International Journal of Academic Multidisciplinary Research (IJAMR)
  Year: 2023 | Volume: 7 | Issue: 3 | Page No.: 172-178
The effect of loan defaults on profitability of financial institutions in Uganda: a case study of post bank, Anaka branch, Nwoya district Download PDF
Kilama Polycarp, Dr Ariyo Gracious Kazaara, Asiimwe Isaac Kazaara, Kobusigye Prudence, Kaziro Nicholas

Abstract:
The study examined the relationship between borrower behavior and profitability in post bank limited Anaka branch, Nwoya District, established the relationship between borrowers' capacity on sales and profits of the post bank limited, Anaka branch, Nwoya District, and investigated the relationship between borrowers' capacity on cash flow of the post bank limited, Anaka branch, Nwoya District. The study's findings also showed a substantial correlation between borrower behavior and loan repayment performance at Post Bank Anaka, with a significantly higher standardised coefficient of determination of 0.604 than 0.20. This concurs with Nguyen's (2017) Behavioural Primacy Theory, which contends that interactions between an individual and their environment are the primary cause of common behavior. People frequently alter their behavior to adapt with environmental changes. Thus, economic, cultural, social, psychological, personal, and political aspects influence the behavior of bank borrowers: The ability and willingness of borrowers to repay the proposed loans must be thoroughly evaluated, assessed, and checked before borrowers are provided loans.

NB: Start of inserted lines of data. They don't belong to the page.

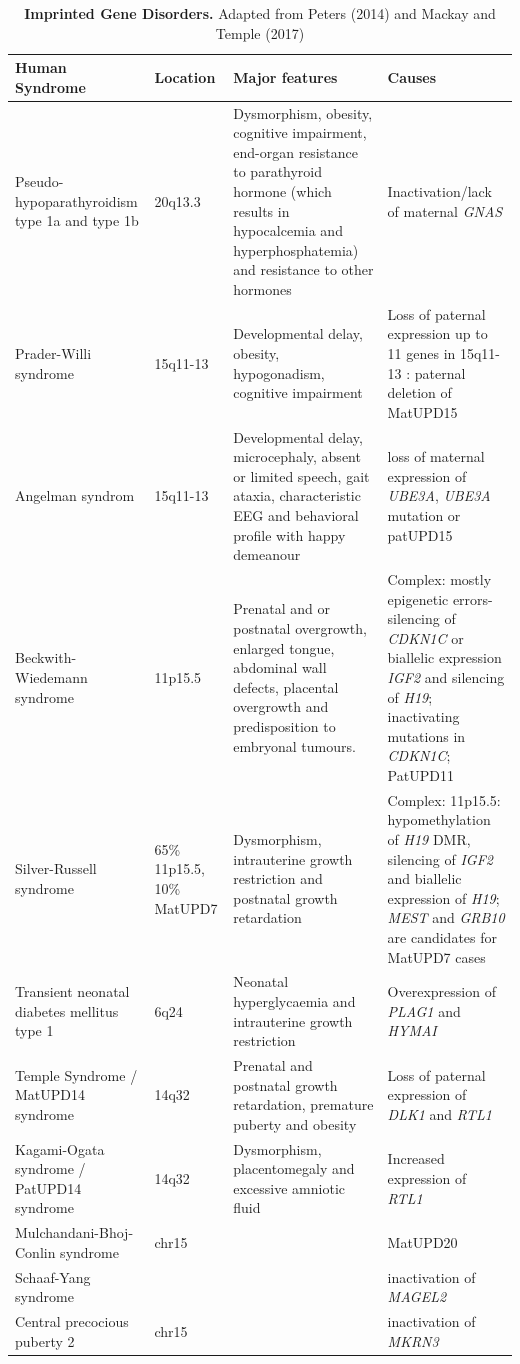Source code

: \begin{table}
\centering
\begin{tabular}{@{}llll@{}}
\toprule Human Syndrome & Location & Major features & Causes \\ \midrule 
Pseudo-hypoparathyroidism type 1a and type 1b  & 20q13.3 & Dysmorphism, obesity, cognitive impairment, end-organ resistance to parathyroid hormone (which results in hypocalcemia and hyperphosphatemia) and resistance to other hormones & Inactivation/lack of maternal \emph{GNAS} \\ 
Prader-Willi syndrome & 15q11-13 & Developmental delay, obesity, hypogonadism, cognitive impairment & Loss of paternal expression up to 11 genes in 15q11-13 : paternal deletion of MatUPD15\\  
Angelman syndrom & 15q11-13 & Developmental delay, microcephaly, absent or limited speech, gait ataxia, characteristic EEG and behavioral profile with happy demeanour & loss of maternal expression of \emph{UBE3A}, \emph{UBE3A} mutation or patUPD15\\
Beckwith-Wiedemann syndrome & 11p15.5 & Prenatal and or postnatal overgrowth, enlarged tongue, abdominal wall defects, placental overgrowth and predisposition to embryonal tumours. & Complex: mostly epigenetic errors- silencing of \emph{CDKN1C} or biallelic expression \emph{IGF2} and silencing of \emph{H19}; inactivating mutations in \emph{CDKN1C}; PatUPD11\\
Silver-Russell syndrome & 65\% 11p15.5, 10\% MatUPD7 & Dysmorphism, intrauterine growth restriction and postnatal growth retardation & Complex: 11p15.5: hypomethylation of \emph{H19} DMR, silencing of \emph{IGF2} and biallelic expression of \emph{H19}; \emph{MEST} and \emph{GRB10} are candidates for MatUPD7 cases\\
Transient neonatal diabetes mellitus type 1 & 6q24& Neonatal hyperglycaemia and intrauterine growth restriction & Overexpression of \emph{PLAG1} and \emph{HYMAI}\\
Temple Syndrome / MatUPD14 syndrome & 14q32 & Prenatal and postnatal growth retardation, premature puberty and obesity & Loss of paternal expression of \emph{DLK1} and \emph{RTL1} \\
Kagami-Ogata syndrome / PatUPD14 syndrome & 14q32 & Dysmorphism, placentomegaly and excessive amniotic fluid & Increased expression of \emph{RTL1}\\
Mulchandani-Bhoj-Conlin syndrome & chr15 & & MatUPD20\\
Schaaf-Yang syndrome & & & inactivation of \emph{MAGEL2}\\
Central precocious puberty 2 & chr15 & & inactivation of \emph{MKRN3}\\

\bottomrule
\end{tabular}
\caption[Imprinted Gene Disorders.]{\textbf{Imprinted Gene Disorders.} Adapted from Peters (2014) and Mackay and Temple (2017) \cite{Peters2014,Mackay:2017kn}}
\label{tab:imprinteddisease}
\end{table}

Economics was the initial discipline to develop a specific theory of purchasing behavior. This would give the bank the opportunity to lower bad debts and enhance loan repayment efficiency. Also, Post Banking Anaka should make sure that the rate of interest on the loan is reasonable for the borrower and does not consume a large portion of the borrower's income, since this could encourage repayment avoidance.